Sean Devlin Calls for Deeper Client-Agency Relationships to Drive Long-Term Business Growth
Brands seeking stronger marketing performance and sustainable business growth should rethink how they engage their agencies, according to Sean Devlin, Business Development Director at Penquin, who argues that the most successful client-agency relationships are built on strategic partnership rather than transactional supplier arrangements.
Devlin made the case as businesses face increasing pressure to accelerate growth, demonstrate return on investment, navigate market complexity and deliver measurable commercial outcomes.
According to him, many organisations invest significant time and resources searching for the right agency, only to undermine the relationship by treating agencies as vendors tasked solely with executing briefs and delivering campaigns.
“The biggest misconception many businesses have is that strategic value automatically comes with hiring an agency,” Devlin said.
“In reality, if an agency only receives a brief, they can only deliver against that brief. If you only share the brief, you’ll only ever get expected outcomes.”
He noted that while traditional client-agency engagements often revolve around project management, timelines and deliverables, such arrangements may prevent agencies from contributing the strategic thinking that organisations increasingly require.
Devlin argued that the strongest agency relationships are built on trust, transparency, business context and shared accountability. “The brief is the starting point, not the solution,” he said. “Great work comes from challenge, not just agreement. The best agencies don’t simply execute instructions. They interrogate the brief, uncover the real business challenge and help clients solve problems they may not have fully identified yet.”
According to him, unlocking greater value from agency relationships requires commitment from both parties.
For clients, this means providing agencies with deeper visibility into business objectives, market realities, competitive pressures and long-term growth ambitions. For agencies, it means moving beyond campaign execution to contribute strategic insights, challenge assumptions and take greater ownership of business outcomes.
“Dual accountability is critical,” Devlin explained. “Clients need to create an environment of openness and trust, while agencies need to earn their seat at the table by bringing insight, perspective and meaningful solutions.”
He added that organisations that embrace this partnership model often benefit from stronger relationships, more effective marketing programmes and improved business performance.
“The more your agency understands your business, the more accountable they can be to your results,” Devlin said. “You don’t get strategic value from a supplier relationship. You get strategic value from a partnership.”
As marketing ecosystems become increasingly complex and customer expectations continue to evolve, Devlin believes brands should assess agency relationships through a long-term strategic lens rather than focusing solely on short-term campaign outcomes.
While campaign metrics and project deliverables remain important, he argued that they often fail to capture the broader value agencies can create when given the opportunity to contribute consistently to strategic business conversations.
“The more your agency understands your business, the more accountable they can be to your results. Partnerships are about building momentum as much as they are about delivering campaigns,” he said.

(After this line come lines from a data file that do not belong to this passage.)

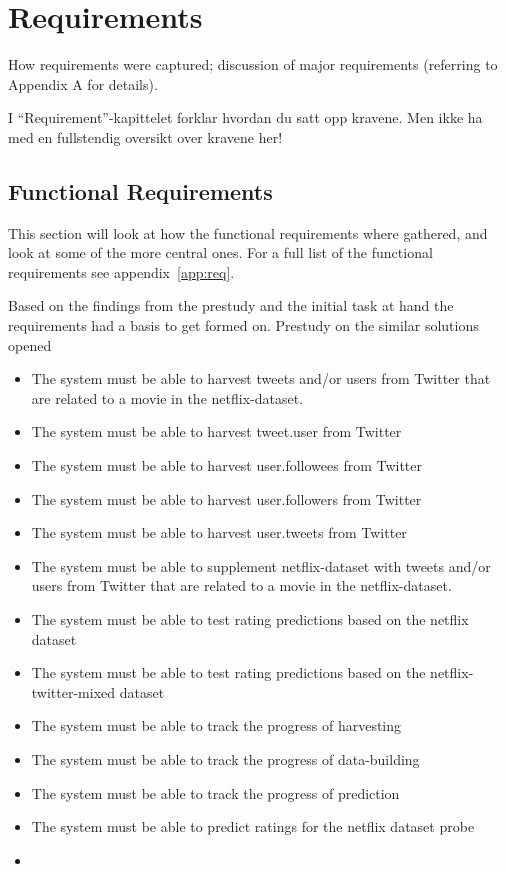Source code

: 
\chapter{Requirements}

\minitoc

How requirements  were  captured;
  discussion  of  major requirements
(referring  to  Appendix  A for details).

I “Requirement”-kapittelet forklar hvordan du satt opp kravene.
Men ikke ha med en fullstendig oversikt over kravene her!


\clearpage

\section{Functional Requirements}\label{section:functional-requirements}
This section will look at how the functional requirements where gathered, and look at some of the more central ones. For a full list of the functional requirements see appendix~\ref{app:req}.

Based on the findings from the prestudy and the initial task at hand the requirements had a basis to get formed on. Prestudy on the similar solutions opened

\begin{itemize}
  \item The system must be able to harvest tweets and/or users from Twitter that are related to a movie in the netflix-dataset.
  \item The system must be able to harvest tweet.user from Twitter
  \item The system must be able to harvest user.followees from Twitter
  \item The system must be able to harvest user.followers from Twitter
  \item The system must be able to harvest user.tweets from Twitter

  \item The system must be able to supplement netflix-dataset with tweets and/or users from Twitter that are related to a movie in the netflix-dataset.
  \item The system must be able to test rating predictions based on the netflix dataset
  \item The system must be able to test rating predictions based on the netflix-twitter-mixed dataset
  \item The system must be able to track the progress of harvesting
  \item The system must be able to track the progress of data-building
  \item The system must be able to track the progress of prediction
  \item The system must be able to predict ratings for the netflix dataset probe
  \item
\end{itemize}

“When agencies have access to context and trust, they can help create consistency, identify opportunities earlier and contribute to stronger business outcomes over the long term.”
For marketing leaders seeking to derive greater value from their agency investments, Devlin offered a straightforward recommendation.

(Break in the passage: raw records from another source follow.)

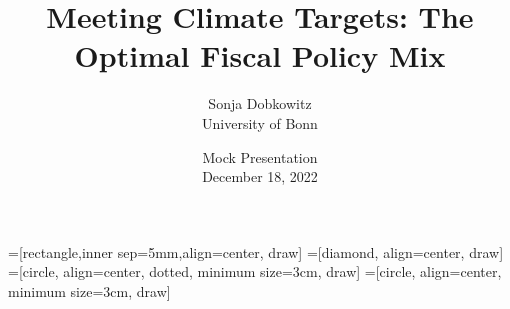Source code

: \documentclass[11pt,aspectratio=169]{beamer}
\author[Sonja Dobkowitz]{\small Sonja Dobkowitz\\ \footnotesize{University of Bonn%
}\\ }
\title{Meeting Climate Targets: The Optimal Fiscal Policy Mix}
\date{\small{Mock Presentation\\ December 18, 2022 }}
\begin{document}
=[rectangle,inner sep=5mm,align=center, draw]
=[diamond, align=center, draw]
=[circle, align=center, dotted, minimum size=3cm, draw]
=[circle, align=center, minimum size=3cm, draw]
{
	\begin{frame}
		\titlepage
	\end{frame}
}




%	
\end{document}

“Stop treating the brief as the finish line,” he advised. “Treat it as the beginning of a conversation. Great work comes from challenge, not just agreement. The quality of the work is a reflection of the quality of the relationship behind it.”
His comments come at a time when brands are increasingly demanding greater accountability, innovation and measurable business impact from their agency partners while navigating a rapidly changing marketing landscape.